**Prompt**
For the entries below, the result should be an exact transcription of the lines from the one with "Thus, it sees" up to and including the one with "This fact is", and only those.

**Recorded data**
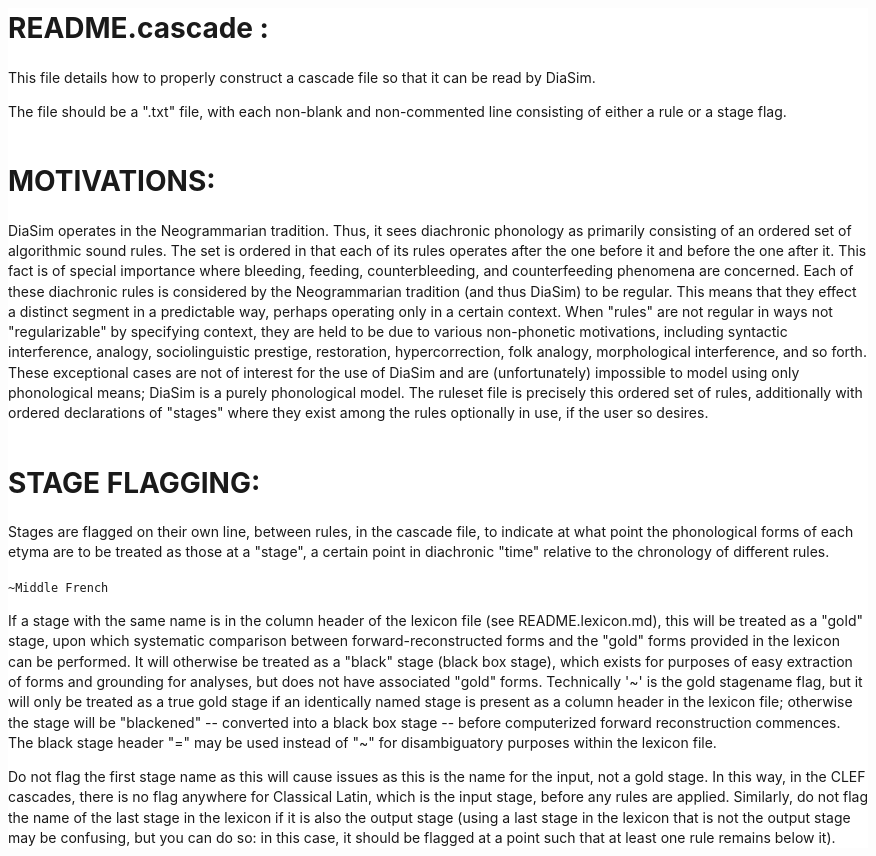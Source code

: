 # README.cascade :

This file details how to properly construct a cascade file so that it can be read by DiaSim.

The file should be a ".txt" file, with each non-blank and non-commented line consisting of either a rule or a stage flag. 

# MOTIVATIONS:
DiaSim operates in the Neogrammarian tradition.
Thus, it sees diachronic phonology as primarily consisting of an ordered set of algorithmic sound rules. 
The set is ordered in that each of its rules operates after the one before it and before the one after it. 
This fact is of special importance where bleeding, feeding, counterbleeding, and counterfeeding phenomena are concerned.
Each of these diachronic rules is considered by the Neogrammarian tradition (and thus DiaSim) to be regular.
This means that they effect a distinct segment in a predictable way, perhaps operating only in a certain context. 
When "rules" are not regular in ways not "regularizable" by specifying context, they are held to be due to various non-phonetic motivations, including syntactic interference, analogy, sociolinguistic prestige, restoration, hypercorrection, folk analogy, morphological interference, and so forth.
These exceptional cases are not of interest for the use of DiaSim and are (unfortunately) impossible to model using only phonological means; DiaSim is a purely phonological model. 
The ruleset file is precisely this ordered set of rules, additionally with ordered declarations of "stages" where they exist among the rules optionally in use, if the user so desires.

# STAGE FLAGGING: 

Stages are flagged on their own line, between rules, in the cascade file, to indicate at what point the phonological forms of each etyma are to be treated as those at a "stage", a certain point in diachronic "time" relative to the chronology of different rules. 


```
~Middle French
```

If a stage with the same name is in the column header of the lexicon file (see README.lexicon.md), this will be treated as a "gold" stage, upon which systematic comparison between forward-reconstructed forms and the "gold" forms provided in the lexicon can be performed. It will otherwise be treated as a "black" stage (black box stage), which exists for purposes of easy extraction of forms and grounding for analyses, but does not have associated "gold" forms. 
Technically '\~' is the gold stagename flag, but it will only be treated as a true gold stage if an identically named stage is present as a column header in the lexicon file; otherwise the stage will be "blackened" -- converted into a black box stage -- before computerized forward reconstruction commences. 
The black stage header "=" may be used instead of "~" for disambiguatory purposes within the lexicon file.

Do not flag the first stage name as this will cause issues as this is the name for the input, not a gold stage. In this way, in the CLEF cascades, there is no flag anywhere for Classical Latin, which is the input stage, before any rules are applied. 
Similarly, do not flag the name of the last stage in the lexicon if it is also the output stage (using a last stage in the lexicon that is not the output stage may be confusing, but you can do so: in this case, it should be flagged at a point such that at least one rule remains below it).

**Task answer**
Thus, it sees diachronic phonology as primarily consisting of an ordered set of algorithmic sound rules. 
The set is ordered in that each of its rules operates after the one before it and before the one after it. 
This fact is of special importance where bleeding, feeding, counterbleeding, and counterfeeding phenomena are concerned.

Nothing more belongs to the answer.